2. Du plan pilote aux villes satellites
La ville de Brasília s'est construite avec un maximum d'équipement (commerces, services, écoles...), pour répondre aux sévères contraintes urbanistiques du plan pilote qui prévoyait une population de 500 000 habitants dans la zone centrale, devant être complétée par des villes satellites. Mais la croissance urbaine a été beaucoup plus rapide que prévu, provoquant une forte spéculation immobilière, et des occupations illégales de terrains. Les programmes pour les lotissements urbains, prévus par la Novacap, ont dû être réajustés tous les dix ans.
Bien qu'envisagé dès le plan d'origine, le développement des villes satellites correspond à des logiques différentes de croissance, d'ajustement et de désengorgement. Les premières villes satellites, tel le campement initial de Brasília, connu sous le nom de Nucleo Bandeirante, ont été créées pour loger les ouvriers des chantiers dès 1956, et ont perduré.

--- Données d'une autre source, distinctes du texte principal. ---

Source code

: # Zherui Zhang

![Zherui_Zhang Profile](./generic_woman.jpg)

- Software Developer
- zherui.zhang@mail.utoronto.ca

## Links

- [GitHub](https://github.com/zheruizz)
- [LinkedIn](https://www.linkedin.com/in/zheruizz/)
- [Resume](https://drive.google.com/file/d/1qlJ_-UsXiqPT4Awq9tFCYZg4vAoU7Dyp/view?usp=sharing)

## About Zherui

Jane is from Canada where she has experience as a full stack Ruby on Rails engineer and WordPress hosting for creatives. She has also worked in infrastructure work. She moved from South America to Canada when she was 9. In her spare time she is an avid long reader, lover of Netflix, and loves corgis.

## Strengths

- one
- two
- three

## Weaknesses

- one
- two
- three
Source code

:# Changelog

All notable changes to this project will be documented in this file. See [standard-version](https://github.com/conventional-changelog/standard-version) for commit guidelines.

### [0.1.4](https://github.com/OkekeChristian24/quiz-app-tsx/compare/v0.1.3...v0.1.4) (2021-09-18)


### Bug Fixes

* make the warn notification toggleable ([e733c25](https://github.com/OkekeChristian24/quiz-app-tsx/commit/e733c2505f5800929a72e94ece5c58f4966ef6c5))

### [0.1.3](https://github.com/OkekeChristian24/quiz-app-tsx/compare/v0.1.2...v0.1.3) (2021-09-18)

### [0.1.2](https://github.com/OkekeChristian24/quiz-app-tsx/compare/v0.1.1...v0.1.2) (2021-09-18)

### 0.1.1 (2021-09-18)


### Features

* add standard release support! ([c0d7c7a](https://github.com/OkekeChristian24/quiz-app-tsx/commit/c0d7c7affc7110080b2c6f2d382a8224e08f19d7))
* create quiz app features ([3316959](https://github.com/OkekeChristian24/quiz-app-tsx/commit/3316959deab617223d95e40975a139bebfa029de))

D'autres cités de la périphérie ont été construites dans les années suivantes, notamment pour répondre au problème des invasions de terrain menées par des migrants arrivant de toutes les régions du Brésil, attirés par la possibilité de trouver un emploi. Les autorités du district fédéral (unité administrative de Brasília) ont déplacé, souvent par des expulsions manu militari, ces quartiers pauvres et illégaux vers des lotissements planifiés, par exemple à Ceilândia où, en 1971, en l'espace de huit mois, 80 000 personnes ont été relogées (la population y atteint 378 000 habitants en 2007), ou à Samambaia, édifiée en 1985 afin de développer l'activité économique dans les villes satellites. Ainsi, de 1960 à 1980, alors que la population prévue par le plan pilote était multipliée par quatre, celle de Taguatinga, la première ville satellite créée dans le district fédéral en 1958, l'était par huit. Cette dernière, qui dépasse 220 000 habitants en 2009, est reliée au centre par une ligne de métro sur plus de quarante kilomètres et trente-trois stations, soulignant l'énor […]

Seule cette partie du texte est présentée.